* AIM OF THE EXERCISE *
Up to the line containing "developed an energy", nothing is kept; from that line through the end of the data below, output every line exactly.

* Excerpts from a dataset *

◆ ◆ ◆ ◆ ◆ ◆ ◆

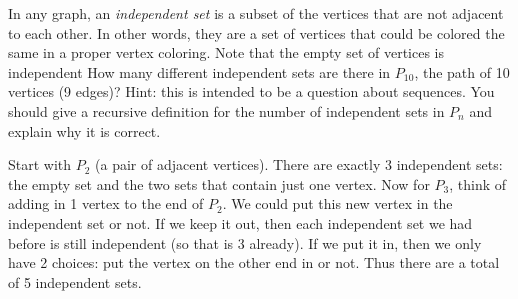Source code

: \begin{questions}





\question[5] In any graph, an \emph{independent set} is a subset of the vertices that are not adjacent to each other.  In other words, they are a set of vertices that could be colored the same in a proper vertex coloring.  Note that the empty set of vertices is independent  How many different independent sets are there in $P_{10}$, the path of 10 vertices (9 edges)?  Hint: this is intended to be a question about sequences.  You should give a recursive definition for the number of independent sets in $P_n$ and explain why it is correct.

\begin{solution}
Start with $P_2$ (a pair of adjacent vertices).  There are exactly 3 independent sets: the empty set and the two sets that contain just one vertex.  Now for $P_3$, think of adding in 1 vertex to the end of $P_2$.  We could put this new vertex in the independent set or not.  If we keep it out, then each independent set we had before is still independent (so that is 3 already).  If we put it in, then we only have 2 choices: put the vertex on the other end in or not.  Thus there are a total of 5 independent sets.


\end{solution}
\end{questions}
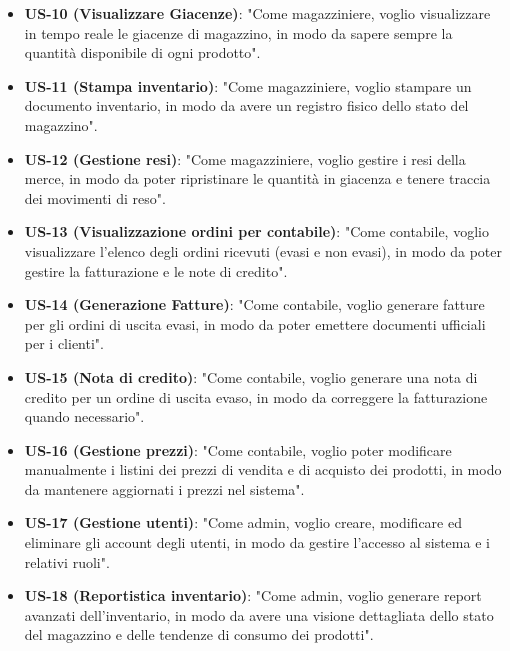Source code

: \documentclass[a4paper,12pt]{article}
\begin{document}
\begin{itemize}
    \item \textbf{US-10 (Visualizzare Giacenze)}: "Come magazziniere, voglio visualizzare in tempo reale le giacenze di magazzino, in modo da sapere sempre la quantità disponibile di ogni prodotto".
    \item \textbf{US-11 (Stampa inventario)}: "Come magazziniere, voglio stampare un documento inventario, in modo da avere un registro fisico dello stato del magazzino".
    \item \textbf{US-12 (Gestione resi)}: "Come magazziniere, voglio gestire i resi della merce, in modo da poter ripristinare le quantità in giacenza e tenere traccia dei movimenti di reso".
    \item \textbf{US-13 (Visualizzazione ordini per contabile)}: "Come contabile, voglio visualizzare l'elenco degli ordini ricevuti (evasi e non evasi), in modo da poter gestire la fatturazione e le note di credito".
    \item \textbf{US-14 (Generazione Fatture)}: "Come contabile, voglio generare fatture per gli ordini di uscita evasi, in modo da poter emettere documenti ufficiali per i clienti".
    \item \textbf{US-15 (Nota di credito)}: "Come contabile, voglio generare una nota di credito per un ordine di uscita evaso, in modo da correggere la fatturazione quando necessario".
    \item \textbf{US-16 (Gestione prezzi)}: "Come contabile, voglio poter modificare manualmente i listini dei prezzi di vendita e di acquisto dei prodotti, in modo da mantenere aggiornati i prezzi nel sistema".
    \item \textbf{US-17 (Gestione utenti)}: "Come admin, voglio creare, modificare ed eliminare gli account degli utenti, in modo da gestire l'accesso al sistema e i relativi ruoli".
    \item \textbf{US-18 (Reportistica inventario)}: "Come admin, voglio generare report avanzati dell'inventario, in modo da avere una visione dettagliata dello stato del magazzino e delle tendenze di consumo dei prodotti".
\end{itemize}
\end{document}
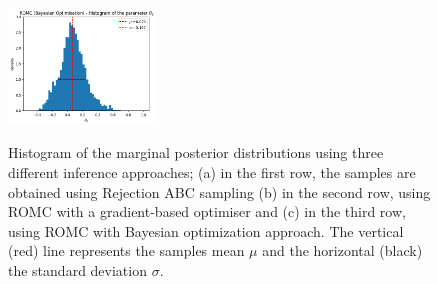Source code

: \begin{figure}[h]
\begin{center}
      \includegraphics[width=0.35\textwidth]{./latex_files/images/chapter4/mae2_hist_t2_romc_bo.png}\\
    \end{center}
    \caption[MA2 example, evaluation of the marginal
    distributions.]{Histogram of the marginal posterior distributions
      using three different inference approaches; (a) in the first
      row, the samples are obtained using Rejection ABC sampling (b)
      in the second row, using ROMC with a gradient-based optimiser
      and (c) in the third row, using ROMC with Bayesian optimization
      approach. The vertical (red) line represents the samples mean
      $\mu$ and the horizontal (black) the standard deviation
      $\sigma$.}
  \label{fig:ma2_3}
\end{figure}



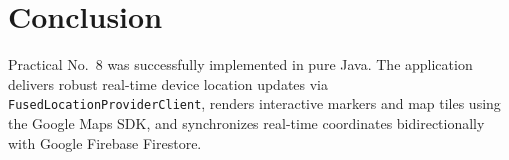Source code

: \documentclass[12pt,a4paper]{article}
\begin{document}
\section*{Conclusion}
Practical No.\ 8 was successfully implemented in pure Java. The application delivers robust real-time device location updates via \texttt{FusedLocationProviderClient}, renders interactive markers and map tiles using the Google Maps SDK, and synchronizes real-time coordinates bidirectionally with Google Firebase Firestore.
\end{document}
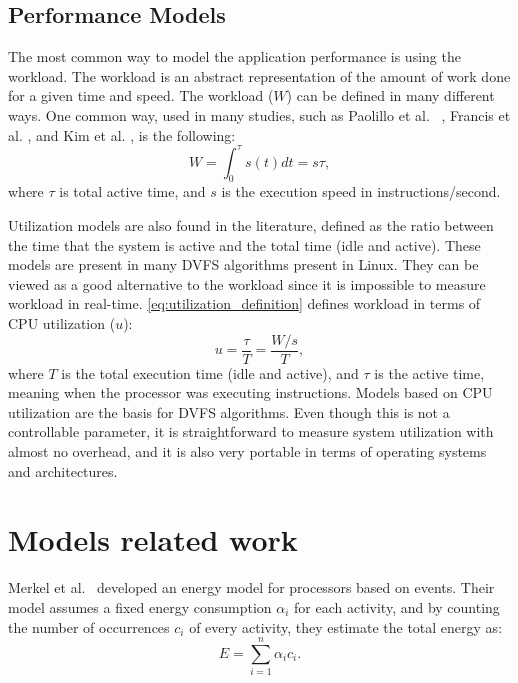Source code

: \subsection{Performance Models} \label{subsec:tb_performance_models}
The most common way to model the application performance is using the workload. The workload is an abstract representation of the amount of work done for a given time and speed. The workload ($W$) can be defined in many different ways. One common way, used in many studies, such as Paolillo et al. ~\cite{Paolillo2018OptimisationParallelism}, Francis et al. \cite{ Group2012HandbookSahni}, and Kim et al. \cite{Kim2015RacingHeuristics}, is the following:
\begin{equation}
W = \int_{0}^{\tau}s(t)dt = s\tau,
\label{eq:workload_definition}
\end{equation}
where $\tau$ is total active time, and $s$ is the execution speed in instructions/second.

Utilization models \cite{Fu2018RaceMinimization, Group2012HandbookSahni} are also found in the literature, defined as the ratio between the time that the system is active and the total time (idle and active). These models are present in many DVFS algorithms present in Linux. They can be viewed as a good alternative to the workload since it is impossible to measure workload in real-time.  \cref{eq:utilization_definition} defines workload in terms of CPU utilization ($u$):
\begin{equation}
u = \frac{\tau}{T} = \frac{W/s}{T},
\label{eq:utilization_definition}
\end{equation}
where $T$ is the total execution time (idle and active), and $\tau$ is the active time, meaning when the processor was executing instructions.
Models based on CPU utilization are the basis for DVFS algorithms. Even though this is not a controllable parameter, it is straightforward to measure system utilization with almost no overhead, and it is also very portable in terms of operating systems and architectures.

\section{Models related work} \label{sec:related_work_models}

Merkel et al.~\cite{Merkel2006BalancingSystems} developed an energy model for processors based on events. Their model assumes a fixed energy consumption $\alpha_i$ for each activity, and by counting the number of occurrences $c_i$ of every activity, they estimate the total energy as:
\begin{equation}
E = \sum_{i=1}^{n}\alpha_ic_i.
\label{equation:rw_merkel}
\end{equation}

◆ ◆ ◆ ◆ ◆ ◆ ◆

* ANSWER TO THIS TASK *
Merkel et al.~\cite{Merkel2006BalancingSystems} developed an energy model for processors based on events. Their model assumes a fixed energy consumption $\alpha_i$ for each activity, and by counting the number of occurrences $c_i$ of every activity, they estimate the total energy as:
\begin{equation}
E = \sum_{i=1}^{n}\alpha_ic_i.
\label{equation:rw_merkel}
\end{equation}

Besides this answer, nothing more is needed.